**Your goal:**
Please return the data that follows precisely as written, but without the images.

Records from a data collection
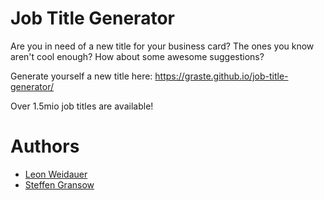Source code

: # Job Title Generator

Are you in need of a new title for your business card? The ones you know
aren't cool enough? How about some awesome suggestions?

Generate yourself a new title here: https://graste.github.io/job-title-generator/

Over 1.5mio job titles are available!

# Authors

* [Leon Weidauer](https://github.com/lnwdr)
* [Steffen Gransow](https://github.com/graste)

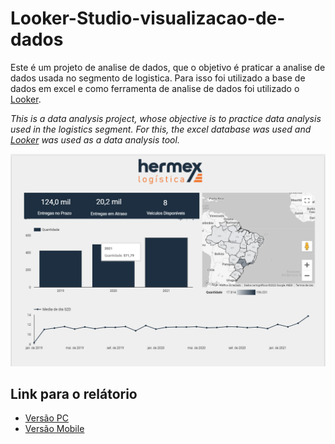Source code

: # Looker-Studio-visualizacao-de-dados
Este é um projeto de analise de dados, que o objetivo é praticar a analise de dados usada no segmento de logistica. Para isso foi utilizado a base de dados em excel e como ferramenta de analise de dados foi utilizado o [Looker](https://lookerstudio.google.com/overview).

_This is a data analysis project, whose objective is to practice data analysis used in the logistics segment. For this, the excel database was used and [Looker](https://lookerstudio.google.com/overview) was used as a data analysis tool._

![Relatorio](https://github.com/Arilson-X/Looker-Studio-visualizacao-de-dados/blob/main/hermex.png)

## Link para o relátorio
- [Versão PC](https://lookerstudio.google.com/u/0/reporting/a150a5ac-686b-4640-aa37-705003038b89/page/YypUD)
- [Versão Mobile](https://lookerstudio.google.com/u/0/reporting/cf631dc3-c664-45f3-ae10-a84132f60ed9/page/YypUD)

**Output for this task:**
Source code

: # Job Title Generator

Are you in need of a new title for your business card? The ones you know
aren't cool enough? How about some awesome suggestions?

Generate yourself a new title here: https://graste.github.io/job-title-generator/

Over 1.5mio job titles are available!

# Authors

* [Leon Weidauer](https://github.com/lnwdr)
* [Steffen Gransow](https://github.com/graste)

Source code

: # Looker-Studio-visualizacao-de-dados
Este é um projeto de analise de dados, que o objetivo é praticar a analise de dados usada no segmento de logistica. Para isso foi utilizado a base de dados em excel e como ferramenta de analise de dados foi utilizado o [Looker](https://lookerstudio.google.com/overview).

_This is a data analysis project, whose objective is to practice data analysis used in the logistics segment. For this, the excel database was used and [Looker](https://lookerstudio.google.com/overview) was used as a data analysis tool._

![Relatorio](https://github.com/Arilson-X/Looker-Studio-visualizacao-de-dados/blob/main/hermex.png)

## Link para o relátorio
- [Versão PC](https://lookerstudio.google.com/u/0/reporting/a150a5ac-686b-4640-aa37-705003038b89/page/YypUD)
- [Versão Mobile](https://lookerstudio.google.com/u/0/reporting/cf631dc3-c664-45f3-ae10-a84132f60ed9/page/YypUD)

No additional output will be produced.